兵庫県、外国人が働きやすい会社の認証制度を創設 「長期キャリア描ける仕組み」

20231222知事テレビ記者会見

【神戸経済ニュース】兵庫県の斎藤元彦知事は21日にベトナム・ホーチミン市でテレビ会議システムを通じて記者会見し、外国人が働きやすい会社の認証制度を創設すると発表した(写真)。政府の外国人雇用に関する制度改革などを背景に、外国人の雇用機会は今後一段と増える見通し。人手不足の県内企業からも外国人の採用を積極化したいとの声がある。斎藤知事は「将来的には技術職や管理職を目指せるような、長期的なキャリアプランを描ける仕組みを確立」することで、外国人にとって安全・安心な企業選択ができるようにし、多様な人材の活躍をめざす。

 外国人が働きやすい会社の認証制度については神戸経済同友会の幹部らが15日、斎藤知事に面会して手渡した提言の中にも掲げた。これに応じる形であるのに加え、斎藤氏らがホーチミン市の大学や、日本企業向けにベトナム人材を派するエスハイ(ホーチミン市)などを訪問して意見を聴取。足元の円安で就職先に日本企業が選ばれにくくなる中ではなおさら、成長意欲の大きい人材にとって会社選びの参考になる情報提供が必要と判断した。キャリア形成を希望する人に「単純作業をさせるなどのミスマッチを防ぐ必要がある」(斎藤氏)。

 現時点ではチェックリストを作成し、外国人雇用への適応度を「見える化」する方式が念頭にあるという。24年度に制度設計し、25年度から正式に制度運用を始めたい考えだ。外国人雇用に関する企業認証制度は沖縄県、群馬県にはあるが、チェックリストをもとに企業を「診断」する方式を打ち出したのは、兵庫県によると都道府県で初めて。兵庫県では、人手不足が顕著な中小企業に向けに、特に普及させたい考えだ。認証取得に向けた補助金などを作るか、との質問に斎藤氏は「それは、これから(検討する)」と述べるにとどめた。
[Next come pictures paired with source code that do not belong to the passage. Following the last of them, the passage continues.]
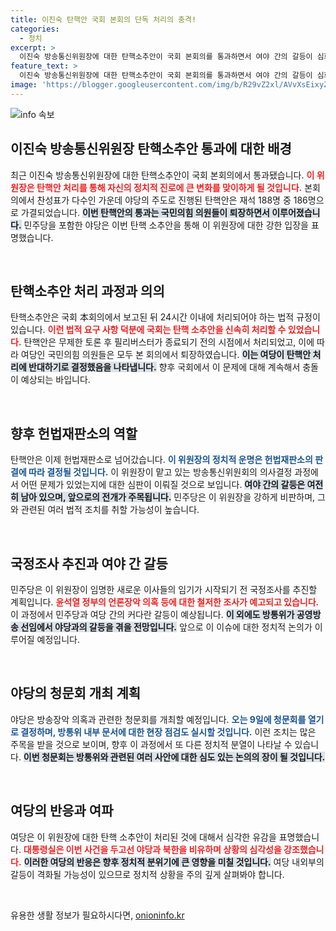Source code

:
 ```yaml
---
title: 이진숙 탄핵안 국회 본회의 단독 처리의 충격!
categories:
  - 정치
excerpt: >
  이진숙 방송통신위원장에 대한 탄핵소추안이 국회 본회의를 통과하면서 여야 간의 갈등이 심화되고 있다. 여당의 퇴장 속 탄핵안은 헌법재판소로 넘어가며, 언론장악 의혹과 관련된 국정조사도 예정되고 있어 정치적 긴장이 고조되고 있다.
feature_text: >
  이진숙 방송통신위원장에 대한 탄핵소추안이 국회 본회의를 통과하면서 여야 간의 갈등이 심화되고 있다. 여당의 퇴장 속 탄핵안은 헌법재판소로 넘어가며, 언론장악 의혹과 관련된 국정조사도 예정되고 있어 정치적 긴장이 고조되고 있다.
image: 'https://blogger.googleusercontent.com/img/b/R29vZ2xl/AVvXsEixyZcFfHzMRdzZMjFBmAUKJYCLCGyLL1o632UiGVXcaFdKo_bkvkuCioo0uUKlGfBVcT3P84aROyZIXSBEx3Aw5nCQ3pTgDom1WDC4m8eifvWiAmWEEVb4x6G_l8C0QH225ldMjyaFvpxGEBGNO37VmDTDMHGhJPq73UglMfDca1-0aw/s1600/blogspot.png'
---
```


<p><img src="https://blogger.googleusercontent.com/img/b/R29vZ2xl/AVvXsEixyZcFfHzMRdzZMjFBmAUKJYCLCGyLL1o632UiGVXcaFdKo_bkvkuCioo0uUKlGfBVcT3P84aROyZIXSBEx3Aw5nCQ3pTgDom1WDC4m8eifvWiAmWEEVb4x6G_l8C0QH225ldMjyaFvpxGEBGNO37VmDTDMHGhJPq73UglMfDca1-0aw/s1600/blogspot.png" alt="info 속보" /></p>

<h2 data-ke-size="size26">이진숙 방송통신위원장 탄핵소추안 통과에 대한 배경</h2>

<p data-ke-size="size16">최근 이진숙 방송통신위원장에 대한 탄핵소추안이 국회 본회의에서 통과됐습니다. <b><span style="color: #ee2323;">이 위원장은 탄핵안 처리를 통해 자신의 정치적 진로에 큰 변화를 맞이하게 될 것입니다.</span></b> 본회의에서 찬성표가 다수인 가운데 야당의 주도로 진행된 탄핵안은 재석 188명 중 186명으로 가결되었습니다. <b><span style="background-color: #21538527;">이번 탄핵안의 통과는 국민의힘 의원들이 퇴장하면서 이루어졌습니다.</span></b> 민주당을 포함한 야당은 이번 탄핵 소추안을 통해 이 위원장에 대한 강한 입장을 표명했습니다.</p>

<p data-ke-size="size16">&nbsp;</p>

<h2 data-ke-size="size26">탄핵소추안 처리 과정과 의의</h2>

<p data-ke-size="size16">탄핵소추안은 국회 本회의에서 보고된 뒤 24시간 이내에 처리되어야 하는 법적 규정이 있습니다. <b><span style="color: #ee2323;">이런 법적 요구 사항 덕분에 국회는 탄핵 소추안을 신속히 처리할 수 있었습니다.</span></b> 탄핵안은 무제한 토론 후 필리버스터가 종료되기 전의 시점에서 처리되었고, 이에 따라 여당인 국민의힘 의원들은 모두 본 회의에서 퇴장하였습니다. <b><span style="background-color: #21538527;">이는 여당이 탄핵안 처리에 반대하기로 결정했음을 나타냅니다.</span></b> 향후 국회에서 이 문제에 대해 계속해서 충돌이 예상되는 바입니다.</p>

<p data-ke-size="size16">&nbsp;</p>

<h2 data-ke-size="size26">향후 헌법재판소의 역할</h2>

<p data-ke-size="size16">탄핵안은 이제 헌법재판소로 넘어갔습니다. <b><span style="color: #1a5490;">이 위원장의 정치적 운명은 헌법재판소의 판결에 따라 결정될 것입니다.</span></b> 이 위원장이 맡고 있는 방송통신위원회의 의사결정 과정에서 어떤 문제가 있었는지에 대한 심판이 이뤄질 것으로 보입니다. <b><span style="background-color: #21538527;">여야 간의 갈등은 여전히 남아 있으며, 앞으로의 전개가 주목됩니다.</span></b> 민주당은 이 위원장을 강하게 비판하며, 그와 관련된 여러 법적 조치를 취할 가능성이 높습니다.</p>

<p data-ke-size="size16">&nbsp;</p>

<h2 data-ke-size="size26">국정조사 추진과 여야 간 갈등</h2>

<p data-ke-size="size16">민주당은 이 위원장이 임명한 새로운 이사들의 임기가 시작되기 전 국정조사를 추진할 계획입니다. <b><span style="color: #ee2323;">윤석열 정부의 언론장악 의혹 등에 대한 철저한 조사가 예고되고 있습니다.</span></b> 이 과정에서 민주당과 여당 간의 커다란 갈등이 예상됩니다. <b><span style="background-color: #21538527;">이 외에도 방통위가 공영방송 선임에서 야당과의 갈등을 겪을 전망입니다.</span></b> 앞으로 이 이슈에 대한 정치적 논의가 이루어질 예정입니다.</p>

<p data-ke-size="size16">&nbsp;</p>

<h2 data-ke-size="size26">야당의 청문회 개최 계획</h2>

<p data-ke-size="size16">야당은 방송장악 의혹과 관련한 청문회를 개최할 예정입니다. <b><span style="color: #1a5490;">오는 9일에 청문회를 열기로 결정하며, 방통위 내부 문서에 대한 현장 점검도 실시할 것입니다.</span></b> 이런 조치는 많은 주목을 받을 것으로 보이며, 향후 이 과정에서 또 다른 정치적 분열이 나타날 수 있습니다. <b><span style="background-color: #21538527;">이번 청문회는 방통위와 관련된 여러 사안에 대한 심도 있는 논의의 장이 될 것입니다.</span></b></p>

<p data-ke-size="size16">&nbsp;</p>

<h2 data-ke-size="size26">여당의 반응과 여파</h2>

<p data-ke-size="size16">여당은 이 위원장에 대한 탄핵 소추안이 처리된 것에 대해서 심각한 유감을 표명했습니다. <b><span style="color: #ee2323;">대통령실은 이번 사건을 두고선 야당과 북한을 비유하며 상황의 심각성을 강조했습니다.</span></b> <b><span style="background-color: #21538527;">이러한 여당의 반응은 향후 정치적 분위기에 큰 영향을 미칠 것입니다.</span></b> 여당 내외부의 갈등이 격화될 가능성이 있으므로 정치적 상황을 주의 깊게 살펴봐야 합니다.</p>

<p data-ke-size="size16">&nbsp;</p>
유용한 생활 정보가 필요하시다면, <a href="https://onioninfo.kr" rel="dofollow">onioninfo.kr</a>


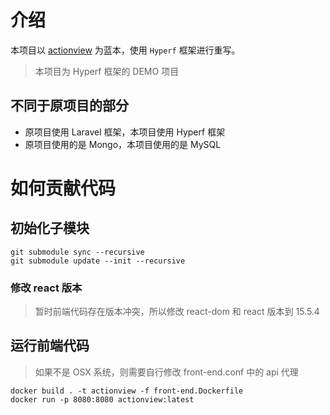 # 介绍

本项目以 [actionview](https://github.com/lxerxa/actionview.git) 为蓝本，使用 `Hyperf` 框架进行重写。

> 本项目为 Hyperf 框架的 DEMO 项目

## 不同于原项目的部分

- 原项目使用 Laravel 框架，本项目使用 Hyperf 框架
- 原项目使用的是 Mongo，本项目使用的是 MySQL

# 如何贡献代码

## 初始化子模块

```shell
git submodule sync --recursive
git submodule update --init --recursive
```

### 修改 react 版本

> 暂时前端代码存在版本冲突，所以修改 react-dom 和 react 版本到 15.5.4

## 运行前端代码

> 如果不是 OSX 系统，则需要自行修改 front-end.conf 中的 api 代理

```shell
docker build . -t actionview -f front-end.Dockerfile
docker run -p 8080:8080 actionview:latest
```
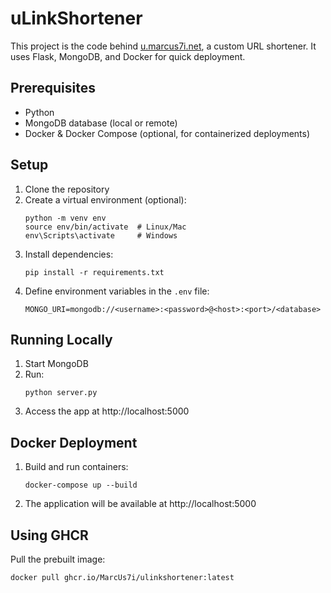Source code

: # uLinkShortener

This project is the code behind [u.marcus7i.net](https://u.marcus7i.net), a custom URL shortener. It uses Flask, MongoDB, and Docker for quick deployment.

## Prerequisites
- Python
- MongoDB database (local or remote)
- Docker & Docker Compose (optional, for containerized deployments)

## Setup
1. Clone the repository
2. Create a virtual environment (optional):
   ```
   python -m venv env
   source env/bin/activate  # Linux/Mac
   env\Scripts\activate     # Windows
   ```
3. Install dependencies:
   ```
   pip install -r requirements.txt
   ```
4. Define environment variables in the `.env` file:
   ```
   MONGO_URI=mongodb://<username>:<password>@<host>:<port>/<database>
   ```

## Running Locally
1. Start MongoDB
2. Run:
   ```
   python server.py
   ```
3. Access the app at http://localhost:5000

## Docker Deployment
1. Build and run containers:
   ```
   docker-compose up --build
   ```
2. The application will be available at http://localhost:5000

## Using GHCR

Pull the prebuilt image:
   ```bash
   docker pull ghcr.io/MarcUs7i/ulinkshortener:latest
   ```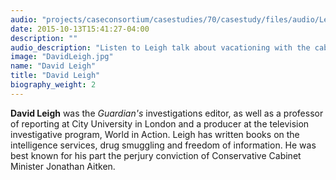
 ```yaml
---
audio: "projects/caseconsortium/casestudies/70/casestudy/files/audio/LeighBioQuote.mp3" 
date: 2015-10-13T15:41:27-04:00
description: ""
audio_description: "Listen to Leigh talk about vacationing with the cables."
image: "DavidLeigh.jpg" 
name: "David Leigh"
title: "David Leigh"
biography_weight: 2
---
```


**David Leigh** was the *Guardian's* investigations editor, 
as well as a professor of reporting at City University in London and a producer at 
the television investigative program, World in Action. Leigh has written books on the 
intelligence services, drug smuggling and freedom of information. He was best known 
for his part the perjury conviction of Conservative Cabinet Minister Jonathan Aitken.
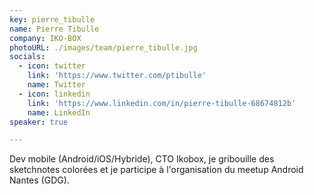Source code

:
 ```yaml
---
key: pierre_tibulle
name: Pierre Tibulle
company: IKO-BOX
photoURL: ./images/team/pierre_tibulle.jpg
socials:
  - icon: twitter
    link: 'https://www.twitter.com/ptibulle'
    name: Twitter
  - icon: linkedin
    link: 'https://www.linkedin.com/in/pierre-tibulle-68674812b'
    name: LinkedIn
speaker: true

---
```

Dev mobile (Android/iOS/Hybride), CTO Ikobox, je gribouille des sketchnotes colorées et je participe à l'organisation du meetup Android Nantes (GDG).

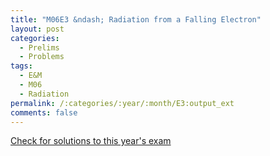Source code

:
 ```yaml
---
title: "M06E3 &ndash; Radiation from a Falling Electron"
layout: post
categories:
  - Prelims
  - Problems
tags:
  - E&M
  - M06
  - Radiation
permalink: /:categories/:year/:month/E3:output_ext
comments: false
---
```

<object data="2006M3E.pdf" type="application/pdf" width="100%" height="500"></object>
<div class="message"><a href='https://princetonprelim.com/prelim/17/'>Check for solutions to this year's exam</a></div>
 チェックリストには労働関係法令などのコンプライアンスに関する項目に加え、外国人従業員や家族が日本で暮らすうえでの「生活の質」にも言及したい考え。日本語教育や食生活のほか、ゆくゆくは家族そろって帰国することを想定した、母国語や宗教に対応した子供の保育環境などについてもチェックリストに加える可能性があるようだ。